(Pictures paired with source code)

>>>

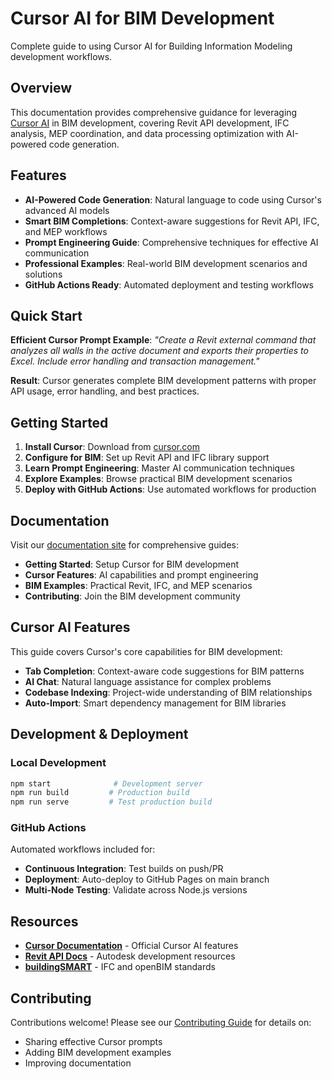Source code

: # Cursor AI for BIM Development

Complete guide to using Cursor AI for Building Information Modeling development workflows.

## Overview

This documentation provides comprehensive guidance for leveraging [Cursor AI](https://docs.cursor.com/en/welcome) in BIM development, covering Revit API development, IFC analysis, MEP coordination, and data processing optimization with AI-powered code generation.

## Features

- **AI-Powered Code Generation**: Natural language to code using Cursor's advanced AI models
- **Smart BIM Completions**: Context-aware suggestions for Revit API, IFC, and MEP workflows  
- **Prompt Engineering Guide**: Comprehensive techniques for effective AI communication
- **Professional Examples**: Real-world BIM development scenarios and solutions
- **GitHub Actions Ready**: Automated deployment and testing workflows

## Quick Start

**Efficient Cursor Prompt Example**:
*"Create a Revit external command that analyzes all walls in the active document and exports their properties to Excel. Include error handling and transaction management."*

**Result**: Cursor generates complete BIM development patterns with proper API usage, error handling, and best practices.

## Getting Started

1. **Install Cursor**: Download from [cursor.com](https://cursor.com)
2. **Configure for BIM**: Set up Revit API and IFC library support
3. **Learn Prompt Engineering**: Master AI communication techniques
4. **Explore Examples**: Browse practical BIM development scenarios
5. **Deploy with GitHub Actions**: Use automated workflows for production

## Documentation

Visit our [documentation site](https://diggtvu.github.io/pyDCMvnDocs) for comprehensive guides:

- **Getting Started**: Setup Cursor for BIM development
- **Cursor Features**: AI capabilities and prompt engineering
- **BIM Examples**: Practical Revit, IFC, and MEP scenarios
- **Contributing**: Join the BIM development community

## Cursor AI Features

This guide covers Cursor's core capabilities for BIM development:

- **Tab Completion**: Context-aware code suggestions for BIM patterns
- **AI Chat**: Natural language assistance for complex problems  
- **Codebase Indexing**: Project-wide understanding of BIM relationships
- **Auto-Import**: Smart dependency management for BIM libraries

## Development & Deployment

### Local Development
```bash
npm start              # Development server
npm run build         # Production build
npm run serve         # Test production build
```

### GitHub Actions
Automated workflows included for:
- **Continuous Integration**: Test builds on push/PR
- **Deployment**: Auto-deploy to GitHub Pages on main branch
- **Multi-Node Testing**: Validate across Node.js versions

## Resources

- **[Cursor Documentation](https://docs.cursor.com/en/welcome)** - Official Cursor AI features
- **[Revit API Docs](https://www.revitapidocs.com)** - Autodesk development resources
- **[buildingSMART](https://www.buildingsmart.org)** - IFC and openBIM standards

## Contributing

Contributions welcome! Please see our [Contributing Guide](docs/contributing.md) for details on:
- Sharing effective Cursor prompts
- Adding BIM development examples
- Improving documentation
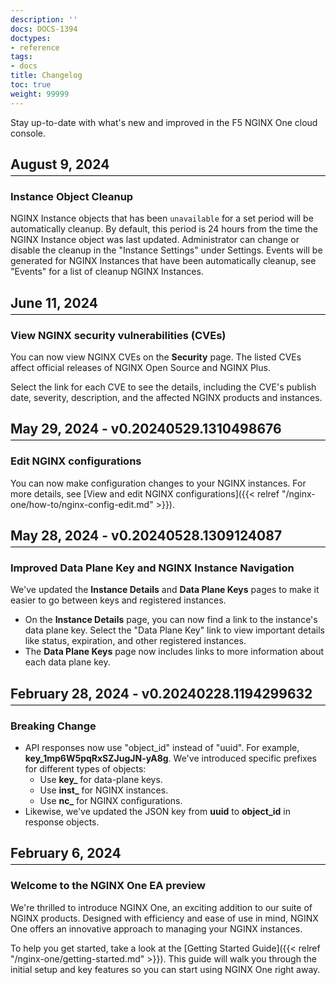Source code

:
 ```yaml
---
description: ''
docs: DOCS-1394
doctypes:
- reference
tags:
- docs
title: Changelog
toc: true
weight: 99999
---
```


<style>
  h2 {
    position: relative;
    margin-bottom: 20px;
  }

  h2::after {
    content: "";
    display: block;
    width: 100%;
    height: 1px;
    background-color: #000; /* Adjust the color as needed */
    margin-top: 5px; /* Space between the heading and the horizontal line */
  }
</style>

Stay up-to-date with what's new and improved in the F5 NGINX One cloud console.

## August 9, 2024

### Instance Object Cleanup

NGINX Instance objects that has been `unavailable` for a set period will be automatically cleanup. By default, this period is 24 hours from the time the NGINX Instance object was last updated. Administrator can change or disable the cleanup in the "Instance Settings" under Settings. Events will be generated for NGINX Instances that have been automatically cleanup, see "Events" for a list of cleanup NGINX Instances. 

## June 11, 2024

### View NGINX security vulnerabilities (CVEs)

You can now view NGINX CVEs on the **Security** page. The listed CVEs affect official releases of NGINX Open Source and NGINX Plus.

Select the link for each CVE to see the details, including the CVE's publish date, severity, description, and the affected NGINX products and instances.

## May 29, 2024 - v0.20240529.1310498676

### Edit NGINX configurations

You can now make configuration changes to your NGINX instances. For more details, see [View and edit NGINX configurations]({{< relref "/nginx-one/how-to/nginx-config-edit.md" >}}).

## May 28, 2024 - v0.20240528.1309124087

### Improved Data Plane Key and NGINX Instance Navigation

We've updated the **Instance Details** and **Data Plane Keys** pages to make it easier to go between keys and registered instances.

- On the **Instance Details** page, you can now find a link to the instance's data plane key. Select the "Data Plane Key" link to view important details like status, expiration, and other registered instances.
- The **Data Plane Keys** page now includes links to more information about each data plane key.

## February 28, 2024 - v0.20240228.1194299632

### Breaking Change

- API responses now use "object_id" instead of "uuid". For example, **key_1mp6W5pqRxSZJugJN-yA8g**. We've introduced specific prefixes for different types of objects:
  - Use **key_** for data-plane keys.
  - Use **inst_** for NGINX instances.
  - Use **nc_** for NGINX configurations.
- Likewise, we've updated the JSON key from **uuid** to **object_id** in response objects.

## February 6, 2024

### Welcome to the NGINX One EA preview

We're thrilled to introduce NGINX One, an exciting addition to our suite of NGINX products. Designed with efficiency and ease of use in mind, NGINX One offers an innovative approach to managing your NGINX instances.

To help you get started, take a look at the [Getting Started Guide]({{< relref "/nginx-one/getting-started.md" >}}). This guide will walk you through the initial setup and key features so you can start using NGINX One right away.
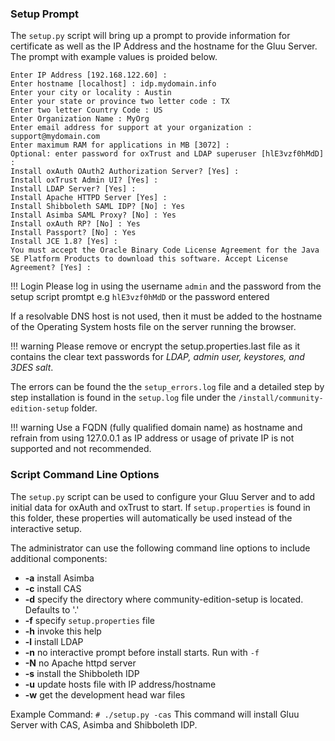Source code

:### Setup Prompt
The `setup.py` script will bring up a prompt to provide information for 
certificate as well as the IP Address and the hostname for the Gluu Server. 
The prompt with example values is proided below.

```
Enter IP Address [192.168.122.60] :
Enter hostname [localhost] : idp.mydomain.info
Enter your city or locality : Austin
Enter your state or province two letter code : TX
Enter two letter Country Code : US
Enter Organization Name : MyOrg
Enter email address for support at your organization : support@mydomain.com
Enter maximum RAM for applications in MB [3072] :
Optional: enter password for oxTrust and LDAP superuser [hlE3vzf0hMdD] :
Install oxAuth OAuth2 Authorization Server? [Yes] : 
Install oxTrust Admin UI? [Yes] : 
Install LDAP Server? [Yes] : 
Install Apache HTTPD Server [Yes] : 
Install Shibboleth SAML IDP? [No] : Yes
Install Asimba SAML Proxy? [No] : Yes
Install oxAuth RP? [No] : Yes
Install Passport? [No] : Yes
Install JCE 1.8? [Yes] : 
You must accept the Oracle Binary Code License Agreement for the Java SE Platform Products to download this software. Accept License Agreement? [Yes] : 
```
!!! Login
    Please log in using the username `admin` and the password from the setup script promtpt e.g `hlE3vzf0hMdD` or the password entered

If a resolvable DNS host is not used, then it must be added to the hostname of the Operating System  hosts file on the server running the browser.

!!! warning
    Please remove or encrypt the setup.properties.last file as it contains the clear text passwords for *LDAP, admin user, keystores, and 3DES salt*.

The errors can be found the the `setup_errors.log` file and a detailed step by step installation is found in the `setup.log` file under the `/install/community-edition-setup` folder.

!!! warning
    Use a FQDN (fully qualified domain name) as hostname and refrain from using 127.0.0.1 as IP address or usage of private IP is not supported and not recommended.

### Script Command Line Options
The `setup.py` script can be used to configure your Gluu Server and to add initial data
for oxAuth and oxTrust to start. If `setup.properties` is found
in this folder, these properties will automatically be used instead of
the interactive setup.

The administrator can use the following command line options to include additional components:

* __-a__ install Asimba
* __-c__ install CAS
* __-d__ specify the directory where community-edition-setup is located. Defaults to '.'
* __-f__ specify `setup.properties` file
* __-h__ invoke this help
* __-l__ install LDAP
* __-n__ no interactive prompt before install starts. Run with `-f`
* __-N__ no Apache httpd server
* __-s__ install the Shibboleth IDP
* __-u__ update hosts file with IP address/hostname
* __-w__ get the development head war files

Example Command: `# ./setup.py -cas` This command will install Gluu Server with CAS, Asimba and Shibboleth IDP.
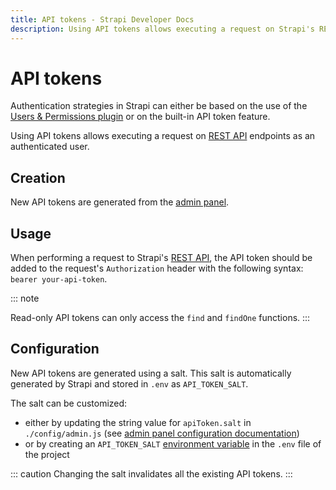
 ```yaml
---
title: API tokens - Strapi Developer Docs
description: Using API tokens allows executing a request on Strapi's REST API endpoints as an authenticated user.
---
```


# API tokens

Authentication strategies in Strapi can either be based on the use of the [Users & Permissions plugin](/user-docs/latest/users-roles-permissions/introduction-to-users-roles-permissions.md) or on the built-in API token feature.

Using API tokens allows executing a request on [REST API](/developer-docs/latest/developer-resources/database-apis-reference/rest-api.md) endpoints as an authenticated user.

## Creation

New API tokens are generated from the [admin panel](/user-docs/latest/settings/managing-global-settings.md#managing-api-tokens).

## Usage

When performing a request to Strapi's [REST API](/developer-docs/latest/developer-resources/database-apis-reference/rest-api.md), the API token should be added to the request's `Authorization` header with the following syntax: `bearer your-api-token`.

::: note

Read-only API tokens can only access the `find` and `findOne` functions.
:::

## Configuration

New API tokens are generated using a salt. This salt is automatically generated by Strapi and stored in `.env` as `API_TOKEN_SALT`.

The salt can be customized:

- either by updating the string value for `apiToken.salt` in `./config/admin.js` (see [admin panel configuration documentation](/developer-docs/latest/setup-deployment-guides/configurations/required/admin-panel.md))
- or by creating an `API_TOKEN_SALT` [environment variable](/developer-docs/latest/setup-deployment-guides/configurations/optional/environment.md#strapi-s-environment-variables) in the `.env` file of the project

::: caution
Changing the salt invalidates all the existing API tokens.
:::
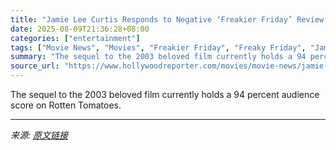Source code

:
 ```yaml
---
title: "Jamie Lee Curtis Responds to Negative ‘Freakier Friday’ Review: “A Tad Harsh”"
date: 2025-08-09T21:36:28+08:00
categories: ["entertainment"]
tags: ["Movie News", "Movies", "Freakier Friday", "Freaky Friday", "Jamie Lee Curtis", "Lindsay Lohan"]
summary: "The sequel to the 2003 beloved film currently holds a 94 percent audience score on Rotten Tomatoes."
source_url: "https://www.hollywoodreporter.com/movies/movie-news/jamie-lee-curtis-responds-to-harsh-freakier-friday-review-1236340979/"
---
```


The sequel to the 2003 beloved film currently holds a 94 percent audience score on Rotten Tomatoes.

---

*来源: [原文链接](https://www.hollywoodreporter.com/movies/movie-news/jamie-lee-curtis-responds-to-harsh-freakier-friday-review-1236340979/)*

<<<

YOUR INSTRUCTIONS » Begin at the first line of the entries above and return each line exactly, stopping after the line that contains "- **Smart BIM". Pictures do not belong in the copy.

EXERCISE RESPONSE »
Source code

: # Cursor AI for BIM Development

Complete guide to using Cursor AI for Building Information Modeling development workflows.

## Overview

This documentation provides comprehensive guidance for leveraging [Cursor AI](https://docs.cursor.com/en/welcome) in BIM development, covering Revit API development, IFC analysis, MEP coordination, and data processing optimization with AI-powered code generation.

## Features

- **AI-Powered Code Generation**: Natural language to code using Cursor's advanced AI models
- **Smart BIM Completions**: Context-aware suggestions for Revit API, IFC, and MEP workflows  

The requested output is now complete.